This doesn't seem to be the case. When changing my items in the web front-end, they keep having the status Unchanged when moving back to the WCF-service. Because the entity is unchanged, nothing gets updated in the database. Through this question on SO: http://stackoverflow.com/questions/2166393/ef-4-self-tracking-entities-does-not-work-as-expected I came accross the article telling something more in detail about implementing the STE's with in an n-tier application. (http://msdn.microsoft.com/en-us/magazine/ee335715.aspx) I quote:

Make certain to reuse the Self-Tracking Entity template’s generated entity code on your client. If you use proxy code generated by Add Service Reference in Visual Studio or some other tool, things look right for the most part, but you will discover that the entities don’t actually keep track of their changes on the client.

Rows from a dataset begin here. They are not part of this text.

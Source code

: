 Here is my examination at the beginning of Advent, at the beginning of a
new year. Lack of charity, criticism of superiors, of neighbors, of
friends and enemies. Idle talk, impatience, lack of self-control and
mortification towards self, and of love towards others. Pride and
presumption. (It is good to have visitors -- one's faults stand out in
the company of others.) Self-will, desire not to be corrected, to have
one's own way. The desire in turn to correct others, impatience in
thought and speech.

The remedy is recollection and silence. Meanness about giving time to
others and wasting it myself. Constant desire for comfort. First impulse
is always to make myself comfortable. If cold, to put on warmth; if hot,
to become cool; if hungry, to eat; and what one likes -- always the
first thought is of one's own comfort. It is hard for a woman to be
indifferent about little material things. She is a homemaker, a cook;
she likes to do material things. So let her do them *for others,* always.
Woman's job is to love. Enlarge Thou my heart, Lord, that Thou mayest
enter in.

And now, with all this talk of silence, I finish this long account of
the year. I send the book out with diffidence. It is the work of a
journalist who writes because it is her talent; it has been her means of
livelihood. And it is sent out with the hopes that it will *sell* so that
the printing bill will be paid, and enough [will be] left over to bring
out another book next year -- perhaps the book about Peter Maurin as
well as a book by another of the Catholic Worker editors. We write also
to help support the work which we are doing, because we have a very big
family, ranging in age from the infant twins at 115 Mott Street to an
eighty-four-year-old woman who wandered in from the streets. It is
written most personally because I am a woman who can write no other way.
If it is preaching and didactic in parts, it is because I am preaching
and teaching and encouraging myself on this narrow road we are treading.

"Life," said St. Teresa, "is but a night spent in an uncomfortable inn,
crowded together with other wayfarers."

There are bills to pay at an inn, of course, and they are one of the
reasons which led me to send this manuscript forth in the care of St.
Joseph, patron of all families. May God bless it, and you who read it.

Well, I've managed to create a client to the service using this code:

var svc = new ChannelFactory<INorthwindSTEService>(
    "INorthwindSTEService")
    .CreateChannel();

This appears to work quite alright. The thing is, how do I get the serialized entities on the client? In the code example I'm seeing the writer uses this code:

var products = new List<Product>(svc.GetProducts());
var customer = svc.GetCustomer("ALFKI");

But I fail to see where those objects/entities/??? are defined (I'm talking about a Customer and a Product)

I've tested it using the entities which were created using the Add Service Reference, but that doesn't seem to work. The returned entities still have the status Unchanged.

I'd rather not reference the EF entities in my front-end, because I'd like to keep them separated and only have serialized objects on my front-end. Though, if it is really necessary, I might just have to do that.

Oh, using the MarkAsModified() method on the entity object does work nicely though, but that's more of a hack as the entity should check his status by itself.

Any advice on how to proceed? My guess is using the MarkAsModiefied() method or referencing the entity models project in my web application could be viable work-around, but if there's something better, I'd like to try that first.